Using such high-throughput information, several authors have contributed to the understanding of the role of the modes of gene duplication in the functional divergence of duplicated genes. For example, Wagner analyzed the number of shared interactions between duplicated genes in a network as a crude measure of their functional overlap 
. Analysis of various types of networks on a large scale led Conant and Wolfe 
to the observation of asymmetry and partitioning of genetic interactions (sub-functionalization) between the daughters of genes after WGD in the yeast S. cerevisiae
. The different contribution of WGD and SSD to functional divergence was also pointed out in another study using information on protein interactions 
. Finally, Hakes and colleagues 
used protein interactions and Gene Ontology (GO) annotations as proxies for protein function to show that functional divergence between SSDs is greater than between WGDs, WGDs produce less deleterious effects when deleted and WGDs are usually part of the same protein complexes.

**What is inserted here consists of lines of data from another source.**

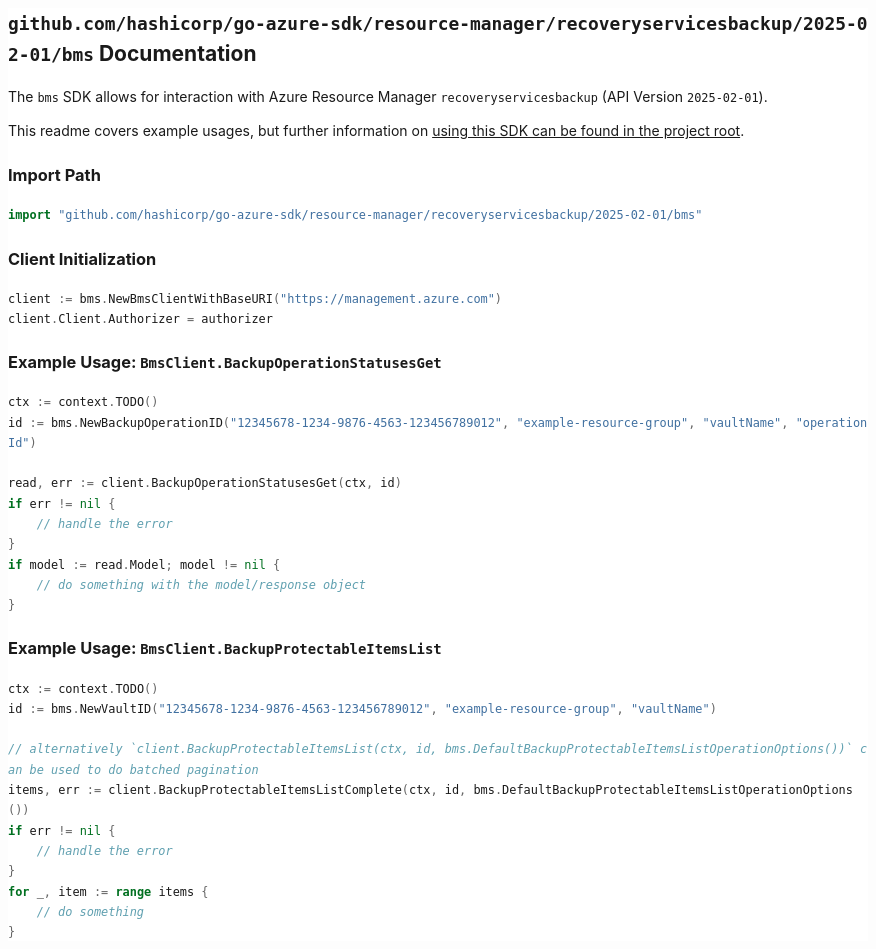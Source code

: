 
## `github.com/hashicorp/go-azure-sdk/resource-manager/recoveryservicesbackup/2025-02-01/bms` Documentation

The `bms` SDK allows for interaction with Azure Resource Manager `recoveryservicesbackup` (API Version `2025-02-01`).

This readme covers example usages, but further information on [using this SDK can be found in the project root](https://github.com/hashicorp/go-azure-sdk/tree/main/docs).

### Import Path

```go
import "github.com/hashicorp/go-azure-sdk/resource-manager/recoveryservicesbackup/2025-02-01/bms"
```


### Client Initialization

```go
client := bms.NewBmsClientWithBaseURI("https://management.azure.com")
client.Client.Authorizer = authorizer
```


### Example Usage: `BmsClient.BackupOperationStatusesGet`

```go
ctx := context.TODO()
id := bms.NewBackupOperationID("12345678-1234-9876-4563-123456789012", "example-resource-group", "vaultName", "operationId")

read, err := client.BackupOperationStatusesGet(ctx, id)
if err != nil {
	// handle the error
}
if model := read.Model; model != nil {
	// do something with the model/response object
}
```


### Example Usage: `BmsClient.BackupProtectableItemsList`

```go
ctx := context.TODO()
id := bms.NewVaultID("12345678-1234-9876-4563-123456789012", "example-resource-group", "vaultName")

// alternatively `client.BackupProtectableItemsList(ctx, id, bms.DefaultBackupProtectableItemsListOperationOptions())` can be used to do batched pagination
items, err := client.BackupProtectableItemsListComplete(ctx, id, bms.DefaultBackupProtectableItemsListOperationOptions())
if err != nil {
	// handle the error
}
for _, item := range items {
	// do something
}
```
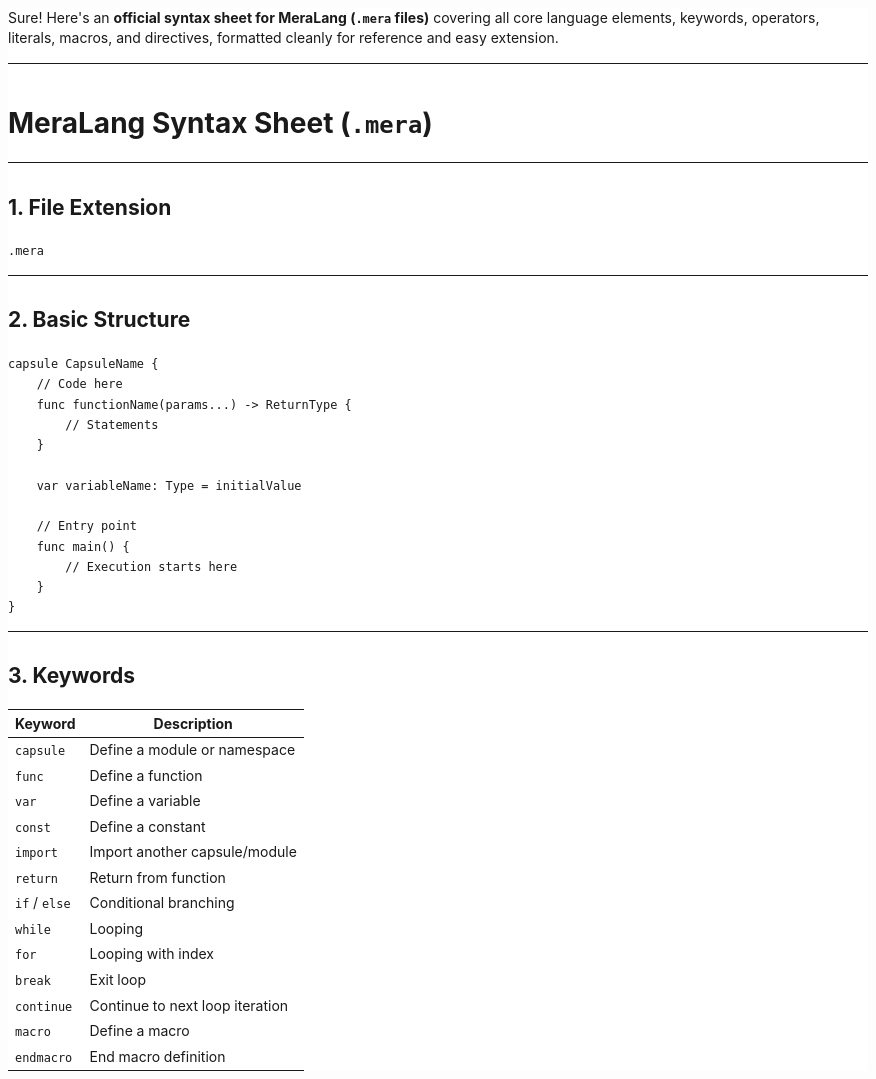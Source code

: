 Sure! Here's an **official syntax sheet for MeraLang (`.mera` files)** covering all core language elements, keywords, operators, literals, macros, and directives, formatted cleanly for reference and easy extension.

---

# MeraLang Syntax Sheet (`.mera`)

---

## 1. **File Extension**

```
.mera
```

---

## 2. **Basic Structure**

```mera
capsule CapsuleName {
    // Code here
    func functionName(params...) -> ReturnType {
        // Statements
    }

    var variableName: Type = initialValue

    // Entry point
    func main() {
        // Execution starts here
    }
}
```

---

## 3. **Keywords**

| Keyword          | Description                      |
| ---------------- | -------------------------------- |
| `capsule`        | Define a module or namespace     |
| `func`           | Define a function                |
| `var`            | Define a variable                |
| `const`          | Define a constant                |
| `import`         | Import another capsule/module    |
| `return`         | Return from function             |
| `if` / `else`    | Conditional branching            |
| `while`          | Looping                          |
| `for`            | Looping with index               |
| `break`          | Exit loop                        |
| `continue`       | Continue to next loop iteration  |
| `macro`          | Define a macro                   |
| `endmacro`       | End macro definition             |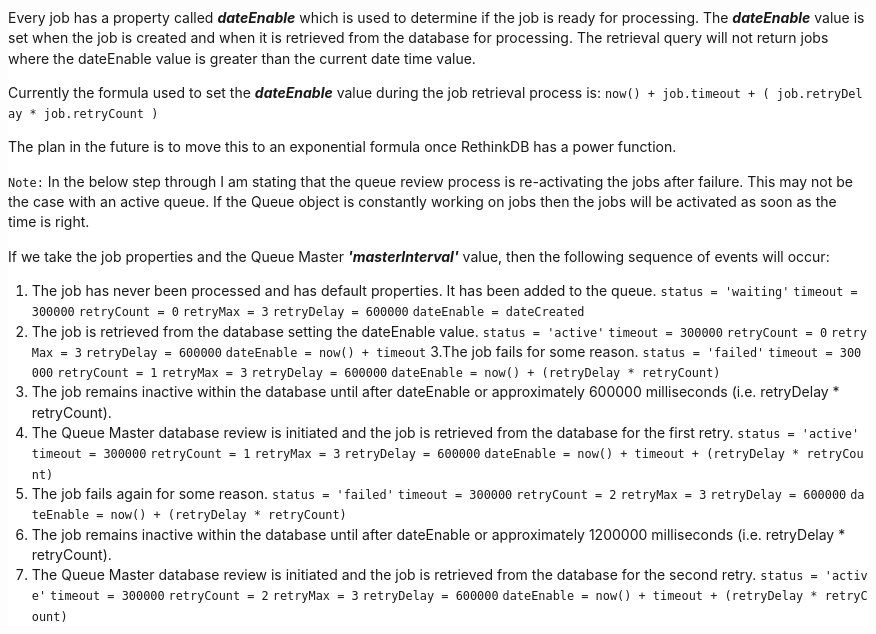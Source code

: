 Every job has a property called ___dateEnable___ which is used to determine if the job is ready for processing. The ___dateEnable___ value is set when the job is created and when it is retrieved from the database for processing. The retrieval query will not return jobs where the dateEnable value is greater than the current date time value.

Currently the formula used to set the ___dateEnable___ value during the job retrieval process is:
`now() + job.timeout + ( job.retryDelay * job.retryCount )`

The plan in the future is to move this to an exponential formula once RethinkDB has a power function.

`Note:` In the below step through I am stating that the queue review process is re-activating the jobs after failure. This may not be the case with an active queue. If the Queue object is constantly working on jobs then the jobs will be activated as soon as the time is right.

If we take the job properties and the Queue Master ___'masterInterval'___ value, then the following sequence of events will occur:
1. The job has never been processed and has default properties. It has been added to the queue.
`status = 'waiting'`
`timeout = 300000`
`retryCount = 0`
`retryMax = 3`
`retryDelay = 600000`
`dateEnable = dateCreated`
2. The job is retrieved from the database setting the dateEnable value.
`status = 'active'`
`timeout = 300000`
`retryCount = 0`
`retryMax = 3`
`retryDelay = 600000`
`dateEnable = now() + timeout`
3.The job fails for some reason.
`status = 'failed'`
`timeout = 300000`
`retryCount = 1`
`retryMax = 3`
`retryDelay = 600000`
`dateEnable = now() + (retryDelay * retryCount)`
4. The job remains inactive within the database until after dateEnable or approximately 600000 milliseconds (i.e. retryDelay * retryCount).
5. The Queue Master database review is initiated and the job is retrieved from the database for the first retry.
`status = 'active'`
`timeout = 300000`
`retryCount = 1`
`retryMax = 3`
`retryDelay = 600000`
`dateEnable = now() + timeout + (retryDelay * retryCount)`
6. The job fails again for some reason.
`status = 'failed'`
`timeout = 300000`
`retryCount = 2`
`retryMax = 3`
`retryDelay = 600000`
`dateEnable = now() + (retryDelay * retryCount)`
7. The job remains inactive within the database until after dateEnable or approximately 1200000 milliseconds (i.e. retryDelay * retryCount).
8. The Queue Master database review is initiated and the job is retrieved from the database for the second retry.
`status = 'active'`
`timeout = 300000`
`retryCount = 2`
`retryMax = 3`
`retryDelay = 600000`
`dateEnable = now() + timeout + (retryDelay * retryCount)`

Recently, Costanzo and colleagues 
have constructed a functional map that includes the genetic interaction profiles (epistasis) for approximately 75% of the genes in S. cerevisiae
. Two genes are considered to interact when the phenotypic effect of a variant of one gene is aggravated (synergistic or negative epistasis) or alleviated (antagonistic or positive epistasis) by variation in the second gene 
. In the extreme, these combinations can lead to synthetic lethality in which mutation of a single gene, although having little or no effect on the cell in isolation, results in cell death when combined with a mutation in a second gene 
. These interaction profiles provide a means to identify functional relationships between duplicated genes. Accordingly, VanderSluis and colleagues 
used genetic interaction profiles to demonstrate that duplicated genes can be functionally redundant, show subtle functional differences, their persistence depends on their dosage and gene copies can show asymmetry in their interaction profiles. Moreover, Jiang and colleagues 
unearthed the role of gene duplication in the evolution of genetic interaction networks and in mediating functional diversification of the interaction partners of a duplicate.
Despite their insightful findings, a model that describes the contribution of the mode of gene duplication to innovation is lacking. More precisely, the different propensities of WGDs and SSDs to generate novel functions that depart from the ancestral ones remain to be inferred.
We used the genetic interaction dataset of Costanzo and colleagues and a large-scale evolution experiment across which we examined mutational dynamics in duplicated genes formed by SSD and WGD. Exhaustive analysis of interaction profiles and genome-wide mutational dynamics allowed us to distinguish the role of WGD and SSD in the functional specialization of S. cerevisiae genes and shed light on the complexity of the dynamics of evolution by gene duplication. In particular, we show that: (a) SSDs establish more functions and have stronger epistatic effects in the cell than WGDs; (b) SSD is often followed by neo-functionalization while sub-functionalization is likely to follow WGD and (c) we propose and test a model that explain the role of the mechanism of duplication in the functional fate of duplicates.